Ne vous fiez pas à ce pitch extrêmement lyrique et romantique, L’amour au temps de la guerre civile est très loin du conte de fée ou de l’exercice de style cinématographique. En effet, c’est même tout le contraire : un film dur, direct, cru et qui présente une certaine réalité très pessimiste du monde actuel.
Rodrigue Jean (prix du meilleur long métrage canadien en 2008 au TIFF pour Lost Song) affectionne l’aspect documentaire et c’est perceptible tout au long de son dernier long métrage. Déjà Hommes à louer (2005-2007) était une prémisse de ce travail de fiction désormais abouti (où se situe le réel, la vérité, la fiction ?). Pour ce nouveau long métrage, le réalisateur a travaillé sous forme d’ateliers d’écriture dans le cadre d’un projet appelé Épopée-travailleurs du sexe. Le produit final est un ensemble abouti autour d’un personnage principal (Alexandre Landry) qui n’est jamais magnifié, jugé ou sauvé…

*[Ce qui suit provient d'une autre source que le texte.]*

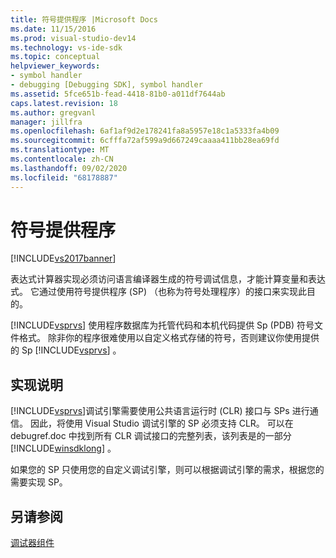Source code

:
 ```yaml
---
title: 符号提供程序 |Microsoft Docs
ms.date: 11/15/2016
ms.prod: visual-studio-dev14
ms.technology: vs-ide-sdk
ms.topic: conceptual
helpviewer_keywords:
- symbol handler
- debugging [Debugging SDK], symbol handler
ms.assetid: 5fce651b-fead-4418-81b0-a011df7644ab
caps.latest.revision: 18
ms.author: gregvanl
manager: jillfra
ms.openlocfilehash: 6af1af9d2e178241fa8a5957e18c1a5333fa4b09
ms.sourcegitcommit: 6cfffa72af599a9d667249caaaa411bb28ea69fd
ms.translationtype: MT
ms.contentlocale: zh-CN
ms.lasthandoff: 09/02/2020
ms.locfileid: "68178887"
---
```

# <a name="symbol-provider"></a>符号提供程序
[!INCLUDE[vs2017banner](../../includes/vs2017banner.md)]

表达式计算器实现必须访问语言编译器生成的符号调试信息，才能计算变量和表达式。 它通过使用符号提供程序 (SP) （也称为符号处理程序）的接口来实现此目的。  
  
 [!INCLUDE[vsprvs](../../includes/vsprvs-md.md)] 使用程序数据库为托管代码和本机代码提供 Sp (PDB) 符号文件格式。 除非你的程序很难使用以自定义格式存储的符号，否则建议你使用提供的 Sp [!INCLUDE[vsprvs](../../includes/vsprvs-md.md)] 。  
  
## <a name="implementation-notes"></a>实现说明  
 [!INCLUDE[vsprvs](../../includes/vsprvs-md.md)]调试引擎需要使用公共语言运行时 (CLR) 接口与 SPs 进行通信。 因此，将使用 Visual Studio 调试引擎的 SP 必须支持 CLR。 可以在 debugref.doc 中找到所有 CLR 调试接口的完整列表，该列表是的一部分 [!INCLUDE[winsdklong](../../includes/winsdklong-md.md)] 。  
  
 如果您的 SP 只使用您的自定义调试引擎，则可以根据调试引擎的需求，根据您的需要实现 SP。  
  
## <a name="see-also"></a>另请参阅  
 [调试器组件](../../extensibility/debugger/debugger-components.md)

Le résultat est donc un docu-fiction tant la caméra de Rodrigue Jean suit son personnage principal sans aucun soucis d’intrigue, de narration et donc de rythme. C’est une réalité qu’il est difficile à accepter dans les premières minutes. Passé ce constat de départ d’une forme « atypique », l’œuvre devient fascinante avec des images qui ne s’interdisent rien présentant un « État du monde » prêt à en retourner quelques-uns.
Il convient de saluer le courage des comédiens complètement au service de cette recherche documentaire…des confirmés Eric Robidoux et Alexandre Landry en passant par le nouveau venu Jean-Simon Leduc (excellente révélation et qui nous ont accordé une entrevue)
Ce n’est ni un film LGBT, ni une réflexion sur la prostitution masculine; c’est bien plus que ça !
Réflexion psychologique sur l’état du monde, d’une jeunesse dépassée, de vies incontrôlées et incontrôlables….L’amour au temps de la guerre civile appuie là où ça fait mal !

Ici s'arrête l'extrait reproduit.